Robust cooperative sensing via state estimation in cognitive radio networks

Abstract

Cooperative sensing, a key enabling technology for dynamic spectrum access, is vulnerable to various sensing-targeted attacks, such as the primary user emulation or spectrum sensing data falsification. These attacks can easily disrupt the primary signal detection process, thus crippling the operation of dynamic spectrum access. While such sensing-targeted attacks can be easily launched by an attacker, it is very challenging to design a robust cooperative spectrum sensing scheme due mainly to the practical constraints inherent in spectrum sensing, particularly the shared/open nature of the wireless medium and the unpredictability of signal propagation. In this paper, we develop an efficient, yet simple attack detection framework, called IRIS (robust cooperatIve sensing via iteRatIve State estimation), that safeguards the incumbent detection process by checking the consistency among sensing reports via the estimation of system states, namely, the primary user's transmit-power and path-loss exponent. The key insight behind the design of IRIS is that the sensing results are governed by the network topology and the law of signal propagation, which cannot be easily compromised by an attacker.

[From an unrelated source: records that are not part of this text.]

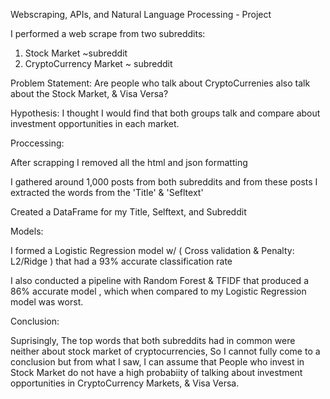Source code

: Webscraping, APIs, and Natural Language Processing - Project 





I performed a web scrape from two subreddits:
1) Stock Market ~subreddit
2) CryptoCurrency Market ~ subreddit

Problem Statement: Are people who talk about CryptoCurrenies also talk about the Stock Market, & Visa Versa?


Hypothesis: I thought I would find that both groups talk and compare about investment opportunities in each market.


Proccessing:

After scrapping I removed all the html and json formatting

I gathered around 1,000 posts from both subreddits and from these posts I extracted the words from the 'Title' & 'Sefltext'

Created a DataFrame for my Title, Selftext, and Subreddit 



Models:

I formed a Logistic Regression model w/ ( Cross validation & Penalty: L2/Ridge ) that had a 93% accurate classification rate

I also conducted a pipeline with Random Forest & TFIDF that produced a 86% accurate model , which when compared to my Logistic Regression model was worst. 



Conclusion:

Suprisingly, The top words that both subreddits had in common were neither about stock market of cryptocurrencies, So I cannot fully come to a conclusion but from what I saw, I can assume that People who invest in Stock Market do not have a high probabiity of talking about investment opportunities in CryptoCurrency Markets, & Visa Versa.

Consequently, the sensing reports must demonstrate consistency among themselves in estimating system states. Our analytical and simulation results show that, by performing consistency-checks, IRIS provides high attack-detection capability, and preserves satisfactory performance in estimating the system states even under very challenging attack scenarios. Based on these observations, we propose a new incumbent detection rule that can further improve the spectrum efficiency. IRIS can be readily deployed in infrastructure-based cognitive radio networks, such as IEEE 802.22 WRANs, with manageable processing and communication overheads.